Severity
Medium
Analysis Summary
CVE-2024-35146 CVSS:5.4
IBM Maximo Application Suite - Monitor Component 8.10.11, 8.11.8, and 9.0.0 is vulnerable to cross-site scripting. This vulnerability allows an unauthenticated attacker to embed arbitrary JavaScript code in the Web UI thus altering the intended functionality potentially leading to credentials disclosure within a trusted session.
CVE-2024-45086 CVSS:5.5
IBM WebSphere Application Server is vulnerable to an XML external entity injection (XXE) attack when processing XML data. A privileged user could exploit this vulnerability to expose sensitive information or consume memory resources.
CVE-2024-41745 CVSS:6.1
IBM CICS TX Standard is vulnerable to cross-site scripting.
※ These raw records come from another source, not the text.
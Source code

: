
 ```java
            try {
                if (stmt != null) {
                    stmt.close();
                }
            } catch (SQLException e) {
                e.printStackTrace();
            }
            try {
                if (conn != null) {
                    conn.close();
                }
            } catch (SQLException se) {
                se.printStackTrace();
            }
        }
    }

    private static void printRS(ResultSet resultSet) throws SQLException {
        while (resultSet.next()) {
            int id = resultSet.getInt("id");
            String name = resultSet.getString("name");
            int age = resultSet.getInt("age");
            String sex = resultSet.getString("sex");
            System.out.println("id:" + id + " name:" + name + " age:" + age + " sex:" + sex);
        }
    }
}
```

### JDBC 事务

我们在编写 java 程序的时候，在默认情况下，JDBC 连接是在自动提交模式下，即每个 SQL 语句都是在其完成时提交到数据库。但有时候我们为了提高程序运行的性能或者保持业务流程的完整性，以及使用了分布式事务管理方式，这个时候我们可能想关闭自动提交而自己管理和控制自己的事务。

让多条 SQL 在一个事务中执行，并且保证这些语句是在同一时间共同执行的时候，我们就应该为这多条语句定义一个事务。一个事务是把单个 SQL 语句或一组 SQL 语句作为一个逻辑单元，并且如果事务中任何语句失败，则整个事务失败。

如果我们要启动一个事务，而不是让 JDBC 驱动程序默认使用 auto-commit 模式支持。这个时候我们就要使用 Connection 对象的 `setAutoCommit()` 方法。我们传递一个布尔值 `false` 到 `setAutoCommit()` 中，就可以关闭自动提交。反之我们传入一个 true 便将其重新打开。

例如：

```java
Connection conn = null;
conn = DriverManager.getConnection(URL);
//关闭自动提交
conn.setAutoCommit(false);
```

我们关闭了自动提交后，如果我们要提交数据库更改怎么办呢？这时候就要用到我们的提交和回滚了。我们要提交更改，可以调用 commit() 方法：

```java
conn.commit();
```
This vulnerability allows an unauthenticated attacker to embed arbitrary JavaScript code in the Web UI thus altering the intended functionality potentially leading to credentials disclosure within a trusted session.
CVE-2024-41741 CVSS:5.3
IBM TXSeries for Multiplatforms 10.1 could allow an attacker to determine valid usernames due to an observable timing discrepancy which could be used in further attacks against the system.
Impact
- Cross-Site Scripting
- Information Disclosure
Indicators of Compromise
CVE
- CVE-2024-35146
- CVE-2024-45086
- CVE-2024-41745
- CVE-2024-41741
Affected Vendors
Affected Products
- IBM WebSphere Application Server 8.5
- IBM WebSphere Application Server 9.0
- IBM CICS TX Standard 11.1
- IBM Maximo Application Suite 8.10.11
- IBM Maximo Application Suite 8.11.8
- IBM Maximo Application Suite 9.0.0
- IBM CICS TX Standard - 11.1
- IBM TXSeries for Multiplatforms 10.1
Remediation
Refer to IBM Security Advisory for patch, upgrade or suggested workaround information.